Excerpted data ▸
__________________________________________________

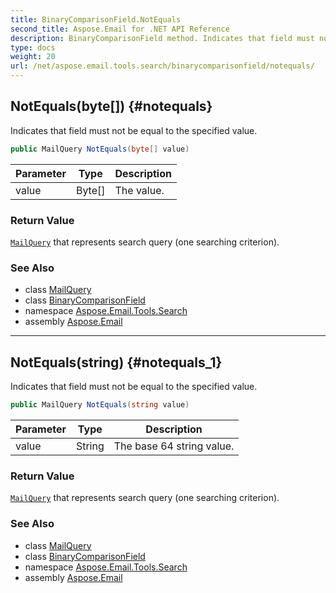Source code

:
 ```yaml
---
title: BinaryComparisonField.NotEquals
second_title: Aspose.Email for .NET API Reference
description: BinaryComparisonField method. Indicates that field must not be equal to the specified value
type: docs
weight: 20
url: /net/aspose.email.tools.search/binarycomparisonfield/notequals/
---
```

## NotEquals(byte[]) {#notequals}

Indicates that field must not be equal to the specified value.

```csharp
public MailQuery NotEquals(byte[] value)
```

| Parameter | Type | Description |
| --- | --- | --- |
| value | Byte[] | The value. |

### Return Value

[`MailQuery`](../../mailquery/) that represents search query (one searching criterion).

### See Also

* class [MailQuery](../../mailquery/)
* class [BinaryComparisonField](../)
* namespace [Aspose.Email.Tools.Search](../../binarycomparisonfield/)
* assembly [Aspose.Email](../../../)

---

## NotEquals(string) {#notequals_1}

Indicates that field must not be equal to the specified value.

```csharp
public MailQuery NotEquals(string value)
```

| Parameter | Type | Description |
| --- | --- | --- |
| value | String | The base 64 string value. |

### Return Value

[`MailQuery`](../../mailquery/) that represents search query (one searching criterion).

### See Also

* class [MailQuery](../../mailquery/)
* class [BinaryComparisonField](../)
* namespace [Aspose.Email.Tools.Search](../../binarycomparisonfield/)
* assembly [Aspose.Email](../../../)



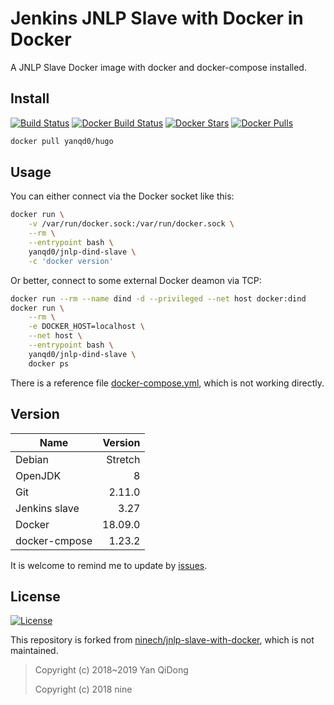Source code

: # Jenkins JNLP Slave with Docker in Docker

A JNLP Slave Docker image with docker and docker-compose installed.

## Install

[![Build Status](https://travis-ci.org/yanqd0/jnlp-dind-slave.svg?branch=master)](https://travis-ci.org/yanqd0/jnlp-dind-slave)
[![Docker Build Status](https://img.shields.io/docker/build/yanqd0/jnlp-dind-slave.svg)](https://hub.docker.com/r/yanqd0/jnlp-dind-slave/builds/)
[![Docker Stars](https://img.shields.io/docker/stars/yanqd0/jnlp-dind-slave.svg)](https://hub.docker.com/r/yanqd0/jnlp-dind-slave/)
[![Docker Pulls](https://img.shields.io/docker/pulls/yanqd0/jnlp-dind-slave.svg)](https://hub.docker.com/r/yanqd0/jnlp-dind-slave/)

```sh
docker pull yanqd0/hugo
```

## Usage

You can either connect via the Docker socket like this:

```sh
docker run \
    -v /var/run/docker.sock:/var/run/docker.sock \
    --rm \
    --entrypoint bash \
    yanqd0/jnlp-dind-slave \
    -c 'docker version'
```

Or better, connect to some external Docker deamon via TCP:

```sh
docker run --rm --name dind -d --privileged --net host docker:dind
docker run \
    --rm \
    -e DOCKER_HOST=localhost \
    --net host \
    --entrypoint bash \
    yanqd0/jnlp-dind-slave \
    docker ps
```

There is a reference file [docker-compose.yml](docker-compose.yml),
which is not working directly.

## Version

| Name          | Version |
| ----          | ------: |
| Debian        | Stretch |
| OpenJDK       | 8       |
| Git           | 2.11.0  |
| Jenkins slave | 3.27    |
| Docker        | 18.09.0 |
| docker-cmpose | 1.23.2  |

It is welcome to remind me to update by [issues].

[issues]:https://github.com/yanqd0/jnlp-dind-slave/issues/new

## License

[![License](https://img.shields.io/github/license/yanqd0/jnlp-dind-slave.svg)](https://github.com/yanqd0/jnlp-dind-slave/blob/master/LICENSE)

This repository is forked from [ninech/jnlp-slave-with-docker], which is not maintained.

> Copyright (c) 2018~2019 Yan QiDong
>
> Copyright (c) 2018 nine

[ninech/jnlp-slave-with-docker]:https://github.com/ninech/jnlp-slave-with-docker
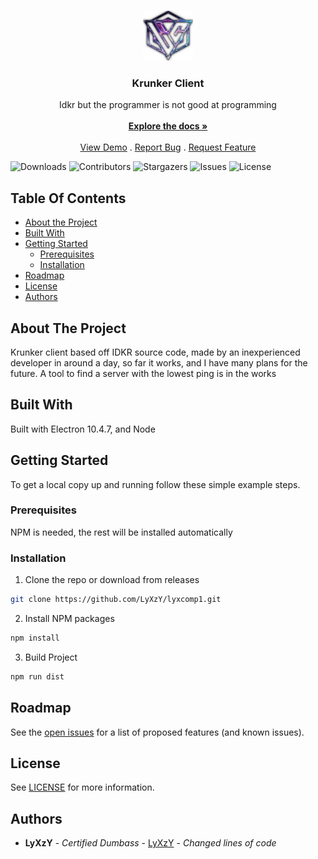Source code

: <br/>
<p align="center">
  <a href="https://github.com/LyXzY/lyxcomp1">
    <img src="build/icon.png" alt="Logo" width="80" height="80">
  </a>

  <h3 align="center">Krunker Client</h3>

  <p align="center">
    Idkr but the programmer is not good at programming
    <br/>
    <br/>
    <a href="https://github.com/LyXzY/lyxcomp1"><strong>Explore the docs »</strong></a>
    <br/>
    <br/>
    <a href="https://github.com/LyXzY/lyxcomp1">View Demo</a>
    .
    <a href="https://github.com/LyXzY/lyxcomp1/issues">Report Bug</a>
    .
    <a href="https://github.com/LyXzY/lyxcomp1/issues">Request Feature</a>
  </p>
</p>

![Downloads](https://img.shields.io/github/downloads/LyXzY/lyxcomp1/total) ![Contributors](https://img.shields.io/github/contributors/LyXzY/lyxcomp1?color=dark-green) ![Stargazers](https://img.shields.io/github/stars/LyXzY/lyxcomp1?style=social) ![Issues](https://img.shields.io/github/issues/LyXzY/lyxcomp1) ![License](https://img.shields.io/github/license/LyXzY/lyxcomp1) 

## Table Of Contents

* [About the Project](#about-the-project)
* [Built With](#built-with)
* [Getting Started](#getting-started)
  * [Prerequisites](#prerequisites)
  * [Installation](#installation)
* [Roadmap](#roadmap)
* [License](#license)
* [Authors](#authors)


## About The Project

Krunker client based off IDKR source code, made by an inexperienced developer in around a day, so far it works, and I have many plans for the future. A tool to find a server with the lowest ping is in the works

## Built With

Built with Electron 10.4.7, and Node

## Getting Started

To get a local copy up and running follow these simple example steps.

### Prerequisites

NPM is needed, the rest will be installed automatically


### Installation

1. Clone the repo or download from releases

```sh
git clone https://github.com/LyXzY/lyxcomp1.git
```

2. Install NPM packages

```sh
npm install
```
3. Build Project

```sh
npm run dist
```


## Roadmap

See the [open issues](https://github.com/LyXzY/lyxcomp1/issues) for a list of proposed features (and known issues).




## License

 See [LICENSE](https://github.com/LyXzY/lyxcomp1/blob/main/LICENSE.md) for more information.

## Authors

* **LyXzY** - *Certified Dumbass* - [LyXzY](https://github.com/LyXzY/) - *Changed lines of code*
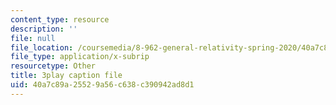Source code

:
 ```yaml
---
content_type: resource
description: ''
file: null
file_location: /coursemedia/8-962-general-relativity-spring-2020/40a7c89a25529a56c638c390942ad8d1_9lIgAPvppk0.srt
file_type: application/x-subrip
resourcetype: Other
title: 3play caption file
uid: 40a7c89a-2552-9a56-c638-c390942ad8d1
---
```

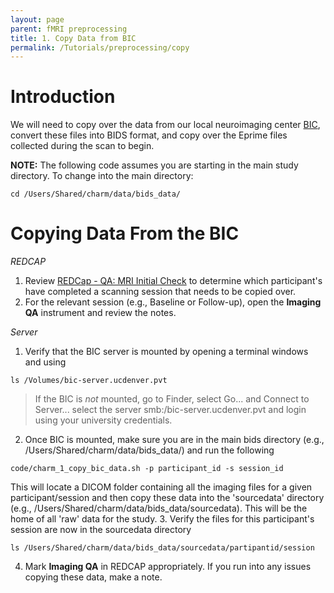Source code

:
 ```yaml
---
layout: page
parent: fMRI preprocessing
title: 1. Copy Data from BIC
permalink: /Tutorials/preprocessing/copy
---
```


# Introduction
We will need to copy over the  data from our local neuroimaging center [BIC](https://medschool.cuanschutz.edu/psychiatry/research/services/brain-imaging-center), convert these files into BIDS format, and copy over the Eprime files collected during the scan to begin.

**NOTE:** The following code assumes you are starting in the main study directory. To change into the main directory:
```
cd /Users/Shared/charm/data/bids_data/
```

# Copying Data From the BIC
*REDCAP*
1. Review [REDCap - QA: MRI Initial Check](https://redcap.ucdenver.edu/redcap_v14.5.19/DataExport/index.php?pid=21666&report_id=129155) to determine which participant's have completed a scanning session that needs to be copied over.
2. For the relevant session (e.g., Baseline or Follow-up), open the **Imaging QA** instrument and review the notes.

*Server*
1. Verify that the BIC server is mounted by opening a terminal windows and using
```
ls /Volumes/bic-server.ucdenver.pvt
```
>If the BIC is *not* mounted, go to Finder, select Go... and Connect to Server... select the server smb:/bic-server.ucdenver.pvt and login using your university credentials.

2. Once BIC is mounted, make sure you are in the main bids directory (e.g., /Users/Shared/charm/data/bids_data/) and run the following
```
code/charm_1_copy_bic_data.sh -p participant_id -s session_id
```
This will locate a DICOM folder containing all the imaging files for a given participant/session and then copy these data into the 'sourcedata' directory (e.g., /Users/Shared/charm/data/bids_data/sourcedata).  This will be the home of all 'raw' data for the study.
3. Verify the files for this participant's session are now in the sourcedata directory
```
ls /Users/Shared/charm/data/bids_data/sourcedata/partipantid/session
```
4. Mark **Imaging QA** in REDCAP appropriately. If you run into any issues copying these data, make a note.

__________________________________________________

Problem description ▸
In the listing above, find the line with "2018~2019 Yan QiDong" and output it and every line after it up to and including the line with "## About The Project", exactly, minus the pictures.

Answer for this exercise ▸
> Copyright (c) 2018~2019 Yan QiDong
>
> Copyright (c) 2018 nine

[ninech/jnlp-slave-with-docker]:https://github.com/ninech/jnlp-slave-with-docker
Source code

: <br/>
<p align="center">
  <a href="https://github.com/LyXzY/lyxcomp1">
    <img src="build/icon.png" alt="Logo" width="80" height="80">
  </a>

  <h3 align="center">Krunker Client</h3>

  <p align="center">
    Idkr but the programmer is not good at programming
    <br/>
    <br/>
    <a href="https://github.com/LyXzY/lyxcomp1"><strong>Explore the docs »</strong></a>
    <br/>
    <br/>
    <a href="https://github.com/LyXzY/lyxcomp1">View Demo</a>
    .
    <a href="https://github.com/LyXzY/lyxcomp1/issues">Report Bug</a>
    .
    <a href="https://github.com/LyXzY/lyxcomp1/issues">Request Feature</a>
  </p>
</p>

![Downloads](https://img.shields.io/github/downloads/LyXzY/lyxcomp1/total) ![Contributors](https://img.shields.io/github/contributors/LyXzY/lyxcomp1?color=dark-green) ![Stargazers](https://img.shields.io/github/stars/LyXzY/lyxcomp1?style=social) ![Issues](https://img.shields.io/github/issues/LyXzY/lyxcomp1) ![License](https://img.shields.io/github/license/LyXzY/lyxcomp1) 

## Table Of Contents

* [About the Project](#about-the-project)
* [Built With](#built-with)
* [Getting Started](#getting-started)
  * [Prerequisites](#prerequisites)
  * [Installation](#installation)
* [Roadmap](#roadmap)
* [License](#license)
* [Authors](#authors)


## About The Project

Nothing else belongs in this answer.